Niet de schrijver, de lezer moet fantasie hebben.
(Harry Mulisch)

vrijdag 29 april 2016

Uit het universum van David Lynch

Corruptie en seksschandalen voeren de hoofdtoon in De wreedheid van Nicola Lagioia. De Italiaanse schrijver won er de gegeerde Premio Strega mee.

In de laatste ronde van de Premio Strega 2015 behaalde Nicola Lagioia (°1973) met De wreedheid een glansrijke overwinning. De roman torende met 145 stemmen hoog boven zijn medestanders uit. De bruid van Mauro Covacich werd nummer twee met 89 stemmen, terwijl Het verhaal van het verloren kind van de enigmatische Elena Ferrante de derde plaats kreeg met 59 stemmen. 
Op de sociale media brak een hevige discussie los. Had Lagioia de prijs op literaire gronden verdiend of waren er andere belangen in het spel? Had het feit dat zijn uitgeverij, Einaudi, deel uitmaakt van het machtigste persbedrijf van het land (Mondadori) er iets mee te maken?

Wie weet waar De wreedheid over gaat, zal de ironie van de polemiek inzien. De roman draait rond corruptie in de hogere echelons van de Italiaanse overheid en bedrijfswereld. Lagioia situeert het verhaal in zijn geboortestad Bari en laat de roman openen met een beeld dat zo uit het universum van David Lynch lijkt gegrepen. 
Het verhaal begint op een zomernacht in een residentiële wijk in Bari, waarop bosuilen “lange schuine banen door de lucht” trekken en “een hele vloot nachtvlinders in het gepolariseerde licht van het hemelgewelf” hangt. Een jonge vrouw verlaat een villa. Ze is naakt, bleek en zit onder het bloed. Door tuinen en velden loopt ze naar de provinciale weg, waar ze verdwaasd over het asfalt doolt. Deze vrouw, zo zal blijken, is de 36-jarige Clara Salvemini, de dochter van een invloedrijke vastgoedontwikkelaar. Diezelfde nacht zal ze aangekleed en levenloos worden aangetroffen bij een parkeergarage. Zelfmoord, luidt het verdict van de gerechtsarts.
Een jonge vrouw verlaat een villa. Ze is naakt, bleek en zit onder het bloed
Vittorio Salvemini, haar vader, zal die nacht een reeks telefoontjes plegen, voor hij, uren later, zijn vrouw Annamaria en kinderen op de hoogte zal brengen van het tragisch gebeuren.

Duistere zaakjes

De roman leest aan een sneltreinvaart. De puzzelstukjes die Lagioia toereikt, lijken het raadsel aanvankelijk alleen groter te maken. Waarom wordt de kerkdienst voor Clara in een dorp op vijftig kilometer van Bari gehouden? Waarom spreekt niemand in het gezin over Clara? Waarom wil Vittorio per se de president van het hof van beroep uitnodigen voor een feestmaal? En waarom maakt Vittorio zich zoveel zorgen over zijn laatste project, de bouw van een toeristenresort aan de kust?

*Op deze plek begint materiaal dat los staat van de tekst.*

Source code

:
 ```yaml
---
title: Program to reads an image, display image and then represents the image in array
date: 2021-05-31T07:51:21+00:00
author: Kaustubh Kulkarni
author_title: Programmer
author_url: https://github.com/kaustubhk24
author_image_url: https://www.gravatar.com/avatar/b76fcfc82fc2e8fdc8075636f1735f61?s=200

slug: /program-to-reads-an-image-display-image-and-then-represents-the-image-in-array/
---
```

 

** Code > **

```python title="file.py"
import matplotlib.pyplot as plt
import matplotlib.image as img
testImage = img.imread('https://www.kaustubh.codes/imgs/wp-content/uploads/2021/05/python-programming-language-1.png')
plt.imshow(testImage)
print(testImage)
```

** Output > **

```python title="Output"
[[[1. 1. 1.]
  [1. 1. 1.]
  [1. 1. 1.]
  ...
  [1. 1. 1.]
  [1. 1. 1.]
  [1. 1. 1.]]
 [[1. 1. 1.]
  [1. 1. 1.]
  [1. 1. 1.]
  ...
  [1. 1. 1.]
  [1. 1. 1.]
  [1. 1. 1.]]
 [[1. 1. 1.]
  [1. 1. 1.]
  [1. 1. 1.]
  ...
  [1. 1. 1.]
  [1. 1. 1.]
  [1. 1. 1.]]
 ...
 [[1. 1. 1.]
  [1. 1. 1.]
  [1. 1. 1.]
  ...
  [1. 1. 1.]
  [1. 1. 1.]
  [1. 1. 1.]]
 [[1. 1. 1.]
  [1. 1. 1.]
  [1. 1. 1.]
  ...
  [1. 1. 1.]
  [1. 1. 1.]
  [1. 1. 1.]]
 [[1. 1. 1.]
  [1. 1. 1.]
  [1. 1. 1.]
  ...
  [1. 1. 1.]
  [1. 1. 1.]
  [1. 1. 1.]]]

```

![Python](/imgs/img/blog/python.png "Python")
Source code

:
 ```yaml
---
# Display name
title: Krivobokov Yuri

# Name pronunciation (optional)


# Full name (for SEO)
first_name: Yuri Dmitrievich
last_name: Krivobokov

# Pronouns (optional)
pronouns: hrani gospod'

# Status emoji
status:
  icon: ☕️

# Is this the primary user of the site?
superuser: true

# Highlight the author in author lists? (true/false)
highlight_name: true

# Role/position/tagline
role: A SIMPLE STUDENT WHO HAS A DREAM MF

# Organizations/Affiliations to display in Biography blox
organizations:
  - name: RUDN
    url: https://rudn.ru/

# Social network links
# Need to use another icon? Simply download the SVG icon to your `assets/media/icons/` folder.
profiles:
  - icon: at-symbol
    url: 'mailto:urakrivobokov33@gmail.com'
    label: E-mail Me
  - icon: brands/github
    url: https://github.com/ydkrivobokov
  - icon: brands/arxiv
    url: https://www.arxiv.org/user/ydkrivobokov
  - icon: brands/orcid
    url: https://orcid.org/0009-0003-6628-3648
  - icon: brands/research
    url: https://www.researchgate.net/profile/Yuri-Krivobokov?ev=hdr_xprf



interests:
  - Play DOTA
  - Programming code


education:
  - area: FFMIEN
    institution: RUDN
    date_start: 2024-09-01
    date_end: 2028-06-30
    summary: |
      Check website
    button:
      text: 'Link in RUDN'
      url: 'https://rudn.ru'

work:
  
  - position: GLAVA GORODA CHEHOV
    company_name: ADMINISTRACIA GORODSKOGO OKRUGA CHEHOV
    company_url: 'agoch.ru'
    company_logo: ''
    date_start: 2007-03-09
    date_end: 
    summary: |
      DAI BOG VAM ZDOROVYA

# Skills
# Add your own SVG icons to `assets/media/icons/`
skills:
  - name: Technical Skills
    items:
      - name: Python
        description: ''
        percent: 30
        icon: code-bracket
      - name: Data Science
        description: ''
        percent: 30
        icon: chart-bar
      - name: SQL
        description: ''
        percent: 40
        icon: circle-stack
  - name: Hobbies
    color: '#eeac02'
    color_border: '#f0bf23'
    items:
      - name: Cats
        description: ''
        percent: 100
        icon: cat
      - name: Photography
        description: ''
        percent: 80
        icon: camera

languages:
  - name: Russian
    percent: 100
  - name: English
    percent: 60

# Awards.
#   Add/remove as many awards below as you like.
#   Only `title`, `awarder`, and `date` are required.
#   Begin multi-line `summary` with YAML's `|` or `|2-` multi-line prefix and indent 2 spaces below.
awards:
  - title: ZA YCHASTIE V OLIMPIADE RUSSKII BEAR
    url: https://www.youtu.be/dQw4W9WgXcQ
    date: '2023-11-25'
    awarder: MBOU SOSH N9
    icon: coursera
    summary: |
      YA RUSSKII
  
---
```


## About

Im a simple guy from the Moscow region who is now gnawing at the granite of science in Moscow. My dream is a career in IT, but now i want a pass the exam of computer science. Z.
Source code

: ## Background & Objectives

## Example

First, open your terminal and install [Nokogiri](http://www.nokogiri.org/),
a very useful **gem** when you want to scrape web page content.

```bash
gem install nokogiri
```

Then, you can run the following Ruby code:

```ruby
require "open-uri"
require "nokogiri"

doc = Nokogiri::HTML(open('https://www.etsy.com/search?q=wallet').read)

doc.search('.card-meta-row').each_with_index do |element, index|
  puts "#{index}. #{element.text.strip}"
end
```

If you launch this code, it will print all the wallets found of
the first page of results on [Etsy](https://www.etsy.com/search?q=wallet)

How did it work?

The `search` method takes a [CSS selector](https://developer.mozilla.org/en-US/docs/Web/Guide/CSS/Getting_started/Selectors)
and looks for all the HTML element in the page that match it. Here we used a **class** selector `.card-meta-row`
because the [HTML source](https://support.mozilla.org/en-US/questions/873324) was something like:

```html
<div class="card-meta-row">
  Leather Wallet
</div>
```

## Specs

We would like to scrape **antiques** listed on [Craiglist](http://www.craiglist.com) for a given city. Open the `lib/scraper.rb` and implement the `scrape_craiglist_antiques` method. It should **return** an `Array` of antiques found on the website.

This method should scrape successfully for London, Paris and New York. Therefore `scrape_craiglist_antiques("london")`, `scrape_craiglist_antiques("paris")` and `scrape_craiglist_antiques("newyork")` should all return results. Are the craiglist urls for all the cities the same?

Seksschandalen, cocaïne-bestuifde feestjes, chantage van hoge functionarissen… Clara’s halfbroer Michele die na de begrafenis uit Rome overkomt en op onderzoek uitgaat, brengt duistere zaakjes aan het licht. Michele is ten opzichte van zijn halfzussen en halfbroer steeds minderwaardig behandeld. Als tiener werd hij met psychiatrische stoornissen gediagnosticeerd en van het gezin gescheiden. Maar was Michele echt mentaal ziek of hadden Vittorio en Annamaria hun redenen om hem het huis uit te bannen?
Langzamerhand werpt Lagioia een licht op het verleden: de bijzondere relatie van Clara en Michele als tieners, Michele’s problemen, Clara’s metamorfose tot femme fatale. Lagioia schrijft suggestief en laat onze verbeeldingskracht op volle toeren draaien. In zijn beeldspraak vermijdt hij clichés, maar zijn streven naar originaliteit is niet altijd geslaagd. 
Een voorbeeld? “Clara liep de tuin al in, klaar om naar haar eigen huis te gaan of een ritje door het centrum te maken, zodat achter de deur het beeld bleef hangen van een zwerm vogels die zonder getuigen opstijgt van een strand.”
Het zijn evenwel niet de vergezochte beelden die bijblijven na het lezen van De wreedheid, maar de waarheden die Lagioia ons onder de neus duwt: hoe macht mensen kan corrumperen tot ze hun eigen leugens geloven, en hoe beslissend onze jeugd en familiebanden zijn.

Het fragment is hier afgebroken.